Navajo Council To Meet In Special Session On Fiscal Measures—Associated Press
The Navajo Nation Council plans to convene a special session Wednesday in Window Rock to consider fiscal measures.
Council Speaker LoRenzo Bates announced the special session after a majority of the council's members signed a petition calling for the session.
Agenda items include legislation to establish a contingency fund for the tribe with an initial appropriation of $2.8 million.
The council will also consider a budget reallocation.
2 Police Officers Stand Trial In Fatal Albuquerque Shooting—Associated Press
Opening statements begin Monday in the long-awaited trial of two former police officers charged with second-degree murder in the shooting death mentally ill homeless man.
The March 2014 shooting ended a nearly five-hour standoff that involved 19 officers and came moments after it appeared in police video that homeless camper James Boyd might surrender.
Testimony in the trial of now-former officers Dominique Perez and Keith Sandy is expected to span 11 days.
The shooting touched off massive protests in New Mexico's largest city two years ago, and it led to calls for the U.S. Justice Department to complete an investigation into claims of excessive force among Albuquerque police.
That investigation ultimately led to an overhaul of staffing and use-of-force policies within the Albuquerque Police Department.
Judiciary Asks For More Money Amid State Budget Crunch—Associated Press
The state's judicial branch is asking for more funding as New Mexico faces a budget shortfall.
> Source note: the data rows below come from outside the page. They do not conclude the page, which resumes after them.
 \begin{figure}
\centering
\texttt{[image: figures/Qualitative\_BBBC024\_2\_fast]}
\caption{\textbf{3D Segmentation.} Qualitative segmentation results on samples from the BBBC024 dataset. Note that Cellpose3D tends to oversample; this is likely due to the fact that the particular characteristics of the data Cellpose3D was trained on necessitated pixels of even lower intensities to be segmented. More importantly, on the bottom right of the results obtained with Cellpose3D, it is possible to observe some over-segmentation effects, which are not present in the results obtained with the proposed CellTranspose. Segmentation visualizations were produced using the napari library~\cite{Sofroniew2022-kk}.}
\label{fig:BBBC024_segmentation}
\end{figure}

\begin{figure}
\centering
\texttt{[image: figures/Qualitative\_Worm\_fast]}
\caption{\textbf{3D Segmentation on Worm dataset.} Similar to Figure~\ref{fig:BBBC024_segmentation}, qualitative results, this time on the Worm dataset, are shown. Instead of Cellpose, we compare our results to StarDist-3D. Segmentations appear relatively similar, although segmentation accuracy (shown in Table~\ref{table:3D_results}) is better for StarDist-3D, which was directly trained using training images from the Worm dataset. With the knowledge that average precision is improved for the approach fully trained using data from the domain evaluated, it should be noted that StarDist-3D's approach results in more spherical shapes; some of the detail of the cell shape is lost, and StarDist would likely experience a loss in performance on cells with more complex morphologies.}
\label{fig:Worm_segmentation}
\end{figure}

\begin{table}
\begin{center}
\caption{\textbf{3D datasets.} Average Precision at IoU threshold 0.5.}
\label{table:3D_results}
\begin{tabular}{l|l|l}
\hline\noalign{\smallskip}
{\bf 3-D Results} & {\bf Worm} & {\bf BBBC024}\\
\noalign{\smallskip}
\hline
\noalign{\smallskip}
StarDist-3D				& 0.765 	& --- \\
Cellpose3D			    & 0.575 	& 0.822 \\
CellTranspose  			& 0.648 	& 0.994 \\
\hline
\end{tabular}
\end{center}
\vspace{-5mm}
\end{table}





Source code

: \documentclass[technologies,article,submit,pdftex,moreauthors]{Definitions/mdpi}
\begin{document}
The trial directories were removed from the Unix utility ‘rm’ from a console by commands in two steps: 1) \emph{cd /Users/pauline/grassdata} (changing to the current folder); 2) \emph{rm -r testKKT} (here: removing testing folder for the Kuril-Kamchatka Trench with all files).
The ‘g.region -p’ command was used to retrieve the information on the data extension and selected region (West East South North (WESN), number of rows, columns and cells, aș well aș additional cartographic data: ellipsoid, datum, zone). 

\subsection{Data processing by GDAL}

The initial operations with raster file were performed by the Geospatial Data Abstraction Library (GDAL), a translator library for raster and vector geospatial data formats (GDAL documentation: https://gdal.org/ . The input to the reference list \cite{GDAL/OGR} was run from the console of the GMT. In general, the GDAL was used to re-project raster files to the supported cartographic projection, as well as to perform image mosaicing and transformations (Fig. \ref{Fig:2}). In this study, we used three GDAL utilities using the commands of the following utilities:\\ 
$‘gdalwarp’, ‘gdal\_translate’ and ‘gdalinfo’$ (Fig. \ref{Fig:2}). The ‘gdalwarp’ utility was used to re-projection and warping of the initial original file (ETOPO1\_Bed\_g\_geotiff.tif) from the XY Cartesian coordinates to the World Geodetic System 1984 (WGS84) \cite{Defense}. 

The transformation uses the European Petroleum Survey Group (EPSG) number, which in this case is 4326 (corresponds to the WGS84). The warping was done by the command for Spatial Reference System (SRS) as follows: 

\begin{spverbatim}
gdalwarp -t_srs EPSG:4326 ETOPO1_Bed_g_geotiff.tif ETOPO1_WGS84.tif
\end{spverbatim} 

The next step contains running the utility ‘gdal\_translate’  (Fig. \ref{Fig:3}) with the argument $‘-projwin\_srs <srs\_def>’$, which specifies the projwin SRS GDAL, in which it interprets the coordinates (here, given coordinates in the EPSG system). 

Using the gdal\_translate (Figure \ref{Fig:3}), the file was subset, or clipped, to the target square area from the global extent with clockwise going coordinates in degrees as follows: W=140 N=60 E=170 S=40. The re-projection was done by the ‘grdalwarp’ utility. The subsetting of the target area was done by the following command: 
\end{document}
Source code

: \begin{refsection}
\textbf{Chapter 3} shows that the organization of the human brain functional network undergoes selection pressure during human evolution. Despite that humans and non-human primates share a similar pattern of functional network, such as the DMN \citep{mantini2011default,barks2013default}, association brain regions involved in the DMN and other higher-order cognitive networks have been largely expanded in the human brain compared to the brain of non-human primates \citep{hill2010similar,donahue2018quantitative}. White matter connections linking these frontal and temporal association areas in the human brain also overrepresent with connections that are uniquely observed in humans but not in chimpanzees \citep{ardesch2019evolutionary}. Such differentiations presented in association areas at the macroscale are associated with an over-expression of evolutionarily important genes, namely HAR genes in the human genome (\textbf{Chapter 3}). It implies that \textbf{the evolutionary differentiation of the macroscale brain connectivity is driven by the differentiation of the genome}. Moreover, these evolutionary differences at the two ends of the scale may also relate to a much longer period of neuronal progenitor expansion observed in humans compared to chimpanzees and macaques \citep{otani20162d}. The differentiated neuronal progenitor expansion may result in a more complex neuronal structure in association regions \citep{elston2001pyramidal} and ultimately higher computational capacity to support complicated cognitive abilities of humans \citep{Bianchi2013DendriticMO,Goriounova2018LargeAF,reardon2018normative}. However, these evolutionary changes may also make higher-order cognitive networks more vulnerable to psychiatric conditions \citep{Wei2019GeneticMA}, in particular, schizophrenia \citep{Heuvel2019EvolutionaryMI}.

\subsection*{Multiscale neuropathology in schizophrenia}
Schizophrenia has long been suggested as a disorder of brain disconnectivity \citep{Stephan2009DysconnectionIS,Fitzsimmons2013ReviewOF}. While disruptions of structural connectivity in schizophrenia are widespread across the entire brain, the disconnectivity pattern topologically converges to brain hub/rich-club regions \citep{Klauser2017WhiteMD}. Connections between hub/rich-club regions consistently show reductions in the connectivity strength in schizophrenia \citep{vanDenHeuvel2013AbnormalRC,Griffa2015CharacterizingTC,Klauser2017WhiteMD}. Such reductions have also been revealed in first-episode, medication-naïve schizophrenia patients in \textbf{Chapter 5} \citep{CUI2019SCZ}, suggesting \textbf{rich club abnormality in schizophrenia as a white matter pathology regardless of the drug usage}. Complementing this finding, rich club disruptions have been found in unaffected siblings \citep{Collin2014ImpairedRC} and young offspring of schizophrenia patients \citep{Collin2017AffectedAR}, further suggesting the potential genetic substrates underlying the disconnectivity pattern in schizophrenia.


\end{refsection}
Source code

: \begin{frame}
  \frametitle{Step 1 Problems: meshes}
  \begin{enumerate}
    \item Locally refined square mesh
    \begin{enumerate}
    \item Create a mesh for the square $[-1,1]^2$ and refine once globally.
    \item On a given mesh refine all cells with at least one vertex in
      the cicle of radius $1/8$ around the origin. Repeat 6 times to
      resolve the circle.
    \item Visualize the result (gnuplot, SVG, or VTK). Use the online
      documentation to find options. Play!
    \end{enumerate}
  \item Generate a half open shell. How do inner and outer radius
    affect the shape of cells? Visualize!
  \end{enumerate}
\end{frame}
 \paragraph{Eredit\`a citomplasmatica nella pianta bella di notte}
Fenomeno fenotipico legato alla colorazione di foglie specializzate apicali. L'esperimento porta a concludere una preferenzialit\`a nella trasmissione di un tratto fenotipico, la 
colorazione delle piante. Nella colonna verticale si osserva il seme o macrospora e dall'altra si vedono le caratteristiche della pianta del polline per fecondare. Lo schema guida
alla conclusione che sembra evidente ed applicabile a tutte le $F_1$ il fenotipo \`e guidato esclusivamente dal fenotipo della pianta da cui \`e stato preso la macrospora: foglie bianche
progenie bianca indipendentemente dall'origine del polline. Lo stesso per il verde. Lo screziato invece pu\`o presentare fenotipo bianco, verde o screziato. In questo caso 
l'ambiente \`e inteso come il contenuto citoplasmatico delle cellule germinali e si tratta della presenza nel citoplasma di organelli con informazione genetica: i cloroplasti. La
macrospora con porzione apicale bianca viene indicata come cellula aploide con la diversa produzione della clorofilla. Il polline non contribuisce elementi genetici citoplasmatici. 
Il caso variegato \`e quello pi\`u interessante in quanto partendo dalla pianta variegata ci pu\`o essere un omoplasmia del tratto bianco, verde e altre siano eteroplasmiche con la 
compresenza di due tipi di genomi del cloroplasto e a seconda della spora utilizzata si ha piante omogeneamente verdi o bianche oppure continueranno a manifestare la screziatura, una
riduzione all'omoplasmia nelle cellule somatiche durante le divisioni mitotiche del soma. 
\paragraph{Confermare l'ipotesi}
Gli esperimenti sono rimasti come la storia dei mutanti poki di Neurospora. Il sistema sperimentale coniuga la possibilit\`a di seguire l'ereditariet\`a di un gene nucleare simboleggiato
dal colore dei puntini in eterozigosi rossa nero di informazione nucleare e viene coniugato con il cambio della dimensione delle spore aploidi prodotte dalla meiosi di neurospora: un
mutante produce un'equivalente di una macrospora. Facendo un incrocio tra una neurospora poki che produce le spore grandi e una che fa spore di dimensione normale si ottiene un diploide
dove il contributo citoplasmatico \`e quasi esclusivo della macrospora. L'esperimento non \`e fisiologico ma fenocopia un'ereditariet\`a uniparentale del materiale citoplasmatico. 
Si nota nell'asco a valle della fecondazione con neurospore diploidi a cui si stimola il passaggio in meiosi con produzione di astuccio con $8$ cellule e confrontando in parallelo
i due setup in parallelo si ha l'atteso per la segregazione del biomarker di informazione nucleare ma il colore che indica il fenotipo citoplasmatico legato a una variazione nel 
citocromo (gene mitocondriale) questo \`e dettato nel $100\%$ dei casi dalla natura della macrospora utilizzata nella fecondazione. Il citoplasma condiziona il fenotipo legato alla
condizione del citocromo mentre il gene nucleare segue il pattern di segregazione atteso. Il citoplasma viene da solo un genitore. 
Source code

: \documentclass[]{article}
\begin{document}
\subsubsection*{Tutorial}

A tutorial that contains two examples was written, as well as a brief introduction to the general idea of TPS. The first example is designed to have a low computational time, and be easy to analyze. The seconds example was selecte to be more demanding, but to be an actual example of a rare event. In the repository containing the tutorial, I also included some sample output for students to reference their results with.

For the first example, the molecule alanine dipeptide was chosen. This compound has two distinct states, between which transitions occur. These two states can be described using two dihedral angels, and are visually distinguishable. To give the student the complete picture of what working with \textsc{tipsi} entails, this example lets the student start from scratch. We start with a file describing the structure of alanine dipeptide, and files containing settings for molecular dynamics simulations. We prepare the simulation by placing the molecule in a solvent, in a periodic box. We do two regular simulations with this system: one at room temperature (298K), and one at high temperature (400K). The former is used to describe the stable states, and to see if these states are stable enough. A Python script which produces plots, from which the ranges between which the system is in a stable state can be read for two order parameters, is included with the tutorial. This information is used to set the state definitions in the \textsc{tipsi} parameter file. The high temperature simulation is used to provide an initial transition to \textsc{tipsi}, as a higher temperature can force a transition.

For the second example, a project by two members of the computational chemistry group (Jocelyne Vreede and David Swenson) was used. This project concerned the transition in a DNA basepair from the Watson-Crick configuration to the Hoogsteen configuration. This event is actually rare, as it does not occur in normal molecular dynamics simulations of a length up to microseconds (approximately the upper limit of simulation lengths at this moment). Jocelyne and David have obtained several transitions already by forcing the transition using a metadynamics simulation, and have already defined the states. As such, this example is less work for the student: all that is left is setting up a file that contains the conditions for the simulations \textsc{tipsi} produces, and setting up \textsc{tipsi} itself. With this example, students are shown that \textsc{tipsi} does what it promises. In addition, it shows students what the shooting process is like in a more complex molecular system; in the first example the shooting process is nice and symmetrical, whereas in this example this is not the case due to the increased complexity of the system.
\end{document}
New Mexico Supreme Court Chief Justice Charles W. Daniels told a committee of legislators that even modest budget cuts could impair the court system's ability to deliver justice.
Daniels said drug and treatment courts may be impacted if more funding is not approved.
A 4.8 percent increase in the judicial budget has been requested.
A spokesman for Govenor Susana Martinez said the funding requests show the judiciary is not taking the state's budget situation seriously.
The Law Offices of the Public Defender is asking for a 10 percent boost from the current funding level.
Chief Public Defender Ben Baur says the underfunded office may have to start refusing cases.
Mother Of Baby Brianna To Be Released From Prison This Month—Associated Press
A Las Cruces mother convicted in one of New Mexico's most horrific child abuse cases will be released after serving less than half her sentence.
The Las Cruces Sun-News reports that corrections officials have confirmed Stephanie Rene Lopez is scheduled to leave prison Sept. 25.
Lopez was sentenced to 27 years in 2003 for negligent child abuse resulting in death after her daughter, known as Baby Brianna, died.
Brianna's father and uncle were also convicted.
Authorities say Brianna, who died in July 2002, had been sexually assaulted and suffered multiple injuries.
Public outcry led to state law now mandating 30 years in prison for child abuse resulting in death.
The Baby Brianna Foundation says it is saddened but the law cannot be enacted retroactively.